The initial technical feasibility project that emerged, the Elk River Recovery Assessment, was launched in 2014 and will result in a Recovery Framework, a comprehensive set of actions intended to hasten improvements in water quality and its “beneficial uses” – regulatory-speak for the public trust values that the watershed once provided. The program will initially carry out smaller-scale tests of various recovery actions such as dredging. This approach is aligned with CalTrout's strategy of using scientifically-based studies and data to inform how conservation efforts should proceed,

and then scaling up. This project also fits with CalTrout's investments in “working landscapes” where resources are being extracted but with the goal to maintain functional habitats for fish and wildlife. CalTrout's Central Valley "Nigiri" project, where rice farming and floodplain salmon rearing coexist, exemplifies this approach to land management.

The results of these pilot projects will inform the scientific basis for recovery efforts. In the next phase, to be launched in late 2018, CalTrout and its partners will form an Elk River Stewardship Program to seek consensus with Elk River residents, regulatory agency partners, and other stakeholders on the best approach to achieve recovery of the Elk River. How quickly this next phase proceeds depends on cooperation from the historically divided mix of stakeholders.

A Path Forward

After more than a century of logging and other human impacts to the Elk River watershed, time alone won’t be enough to bring back this severely impaired waterway. Strong regulations and significant restoration efforts will be necessary. But with multiple constituencies competing and advocating for different goals, it is exceedingly hard to gain any momentum on river restoration efforts. The actual work to restore the river already exhibits the characteristics of a "wicked problem": full of complex interdependencies where solutions often have unintended consequences that themselves become problematic.

From the point of view of the fish and the health of the ecosystem, the ideal course of action would involve a temporary moratorium on logging and road building in the headwaters of the Elk River; replanting hillsides and taking other steps to limit further erosion, some of which is ongoing; reducing sedimentation through dredging; and, taking steps to restore a healthy, functioning estuary. These actions would also benefit the residents who can no longer rely on the Elk River for their drinking water. However, the reality of the current political and economic situation makes this ideal scenario challenging. Progress will have to be made incrementally and painstakingly.

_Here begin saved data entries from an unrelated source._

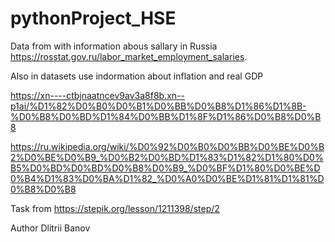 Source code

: # pythonProject_HSE
Data from with information abous sallary in Russia https://rosstat.gov.ru/labor_market_employment_salaries. 


Also in datasets use indormation about inflation and real GDP

https://xn----ctbjnaatncev9av3a8f8b.xn--p1ai/%D1%82%D0%B0%D0%B1%D0%BB%D0%B8%D1%86%D1%8B-%D0%B8%D0%BD%D1%84%D0%BB%D1%8F%D1%86%D0%B8%D0%B8

https://ru.wikipedia.org/wiki/%D0%92%D0%B0%D0%BB%D0%BE%D0%B2%D0%BE%D0%B9_%D0%B2%D0%BD%D1%83%D1%82%D1%80%D0%B5%D0%BD%D0%BD%D0%B8%D0%B9_%D0%BF%D1%80%D0%BE%D0%B4%D1%83%D0%BA%D1%82_%D0%A0%D0%BE%D1%81%D1%81%D0%B8%D0%B8

Task from https://stepik.org/lesson/1211398/step/2

Author Dlitrii Banov
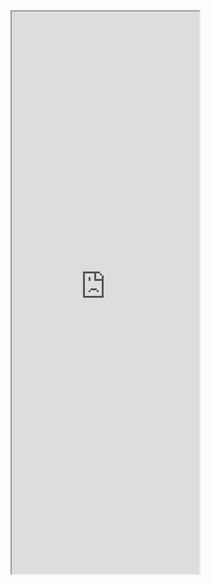 

<iframe src="https://5docs.oss-cn-shanghai.aliyuncs.com/res/公司介绍/远大集团介绍.pdf"  height=900px > </iframe> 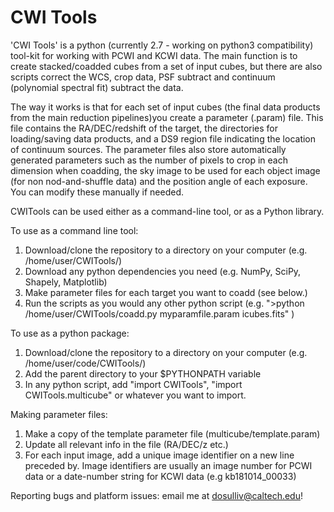 # CWI Tools

'CWI Tools' is a python (currently 2.7 - working on python3 compatibility) tool-kit for working with PCWI and KCWI data. The main function is to create stacked/coadded cubes from a set of input cubes, but there are also scripts correct the WCS, crop data, PSF subtract and continuum (polynomial spectral fit) subtract the data.

The way it works is that for each set of input cubes (the final data products from the main reduction pipelines)you create a parameter (.param) file. This file contains the RA/DEC/redshift of the target, the directories for loading/saving data products, and a DS9 region file indicating the location of continuum sources. The parameter files also store automatically generated parameters such as the number of pixels to crop in each dimension when coadding, the sky image to be used for each object image (for non nod-and-shuffle data) and the position angle of each exposure. You can modify these manually if needed.

CWITools can be used either as a command-line tool, or as a Python library. 

To use as a command line tool: 

1. Download/clone the repository to a directory on your computer (e.g. /home/user/CWITools/)
2. Download any python dependencies you need (e.g. NumPy, SciPy, Shapely, Matplotlib)
3. Make parameter files for each target you want to coadd (see below.)
3. Run the scripts as you would any other python script (e.g. ">python /home/user/CWITools/coadd.py myparamfile.param icubes.fits" )

To use as a python package:

1. Download/clone the repository to a directory on your computer (e.g. /home/user/code/CWITools/)
2. Add the parent directory to your $PYTHONPATH variable
3. In any python script, add "import CWITools", "import CWITools.multicube" or whatever you want to import.

Making parameter files:

1. Make a copy of the template parameter file (multicube/template.param) 
2. Update all relevant info in the file (RA/DEC/z etc.)
3. For each input image, add a unique image identifier on a new line preceded by. Image identifiers are usually an image number for PCWI data or a date-number string for KCWI data (e.g kb181014_00033)

Reporting bugs and platform issues: email me at dosulliv@caltech.edu! 
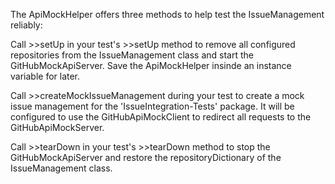 The ApiMockHelper offers three methods to help test the IssueManagement reliably:

Call >>setUp in your test's >>setUp method to remove all configured repositories from the IssueManagement class and start the GitHubMockApiServer. Save the ApiMockHelper insinde an instance variable for later.

Call >>createMockIssueManagement during your test to create a mock issue management for the 'IssueIntegration-Tests' package. It will be configured to use the GitHubApiMockClient to redirect all requests to the GitHubApiMockServer.

Call >>tearDown in your test's >>tearDown method to stop the GitHubMockApiServer and restore the repositoryDictionary of the IssueManagement class.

The Elk River is in a way a microcosm of California's competing economic and political interests. The owners of the timber companies have a bottom line and keep pushing for allowable harvest of trees in sensitive areas, which in turn provides jobs in the local community. The Regional Water Board has a mandate to protect water quality, but it meets with stiff resistance from timber companies and their employees if they try to impose a moratorium on logging. State fishery and forestry agencies have divided loyalties due to hard lobbying by the timber industry and other business interests.

Recovery will be slow at best. CalTrout is in the struggle for the long haul, and has the necessary experience in solving complex resource issues that require balancing the needs of fish and people. We have no illusions about the obstacles that must be overcome along the way, but it is a fight worth waging for the protection of this public trust resource.

Darren Mierau, CalTrout's North Coast Program Director, offers this perspective: “This is a very challenging program for CalTrout to manage and participate in, but we’re involved and leading this process, in part, because it has to be done and no one else will do it.”